The data START
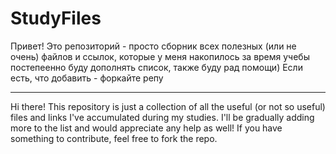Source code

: # StudyFiles

Привет!
Это репозиторий - просто сборник всех полезных (или не очень) файлов и ссылок, которые у меня накопилось за время учебы
постепеенно буду дополнять список, также буду рад помощи)
Если есть, что добавить - форкайте репу


---

Hi there!
This repository is just a collection of all the useful (or not so useful) files and links I've accumulated during my studies.
I'll be gradually adding more to the list and would appreciate any help as well!
If you have something to contribute, feel free to fork the repo.
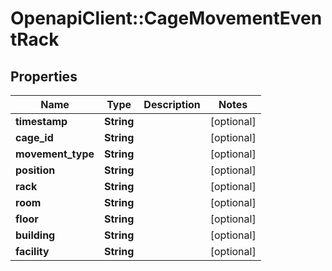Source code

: # OpenapiClient::CageMovementEventRack

## Properties
Name | Type | Description | Notes
------------ | ------------- | ------------- | -------------
**timestamp** | **String** |  | [optional] 
**cage_id** | **String** |  | [optional] 
**movement_type** | **String** |  | [optional] 
**position** | **String** |  | [optional] 
**rack** | **String** |  | [optional] 
**room** | **String** |  | [optional] 
**floor** | **String** |  | [optional] 
**building** | **String** |  | [optional] 
**facility** | **String** |  | [optional] 


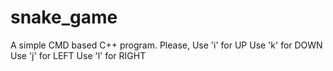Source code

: # snake_game

A simple CMD based C++ program.
Please,
Use 'i' for UP
Use 'k' for DOWN
Use 'j' for LEFT
Use 'l' for RIGHT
The data END
▸ Your objective
Word for word, repeat the lines of data above, omitting every picture.

▸ Output for this task
Source code

: # StudyFiles

Привет!
Это репозиторий - просто сборник всех полезных (или не очень) файлов и ссылок, которые у меня накопилось за время учебы
постепеенно буду дополнять список, также буду рад помощи)
Если есть, что добавить - форкайте репу


---

Hi there!
This repository is just a collection of all the useful (or not so useful) files and links I've accumulated during my studies.
I'll be gradually adding more to the list and would appreciate any help as well!
If you have something to contribute, feel free to fork the repo.
Source code

: # OpenapiClient::CageMovementEventRack

## Properties
Name | Type | Description | Notes
------------ | ------------- | ------------- | -------------
**timestamp** | **String** |  | [optional] 
**cage_id** | **String** |  | [optional] 
**movement_type** | **String** |  | [optional] 
**position** | **String** |  | [optional] 
**rack** | **String** |  | [optional] 
**room** | **String** |  | [optional] 
**floor** | **String** |  | [optional] 
**building** | **String** |  | [optional] 
**facility** | **String** |  | [optional] 


Source code

: # snake_game

A simple CMD based C++ program.
Please,
Use 'i' for UP
Use 'k' for DOWN
Use 'j' for LEFT
Use 'l' for RIGHT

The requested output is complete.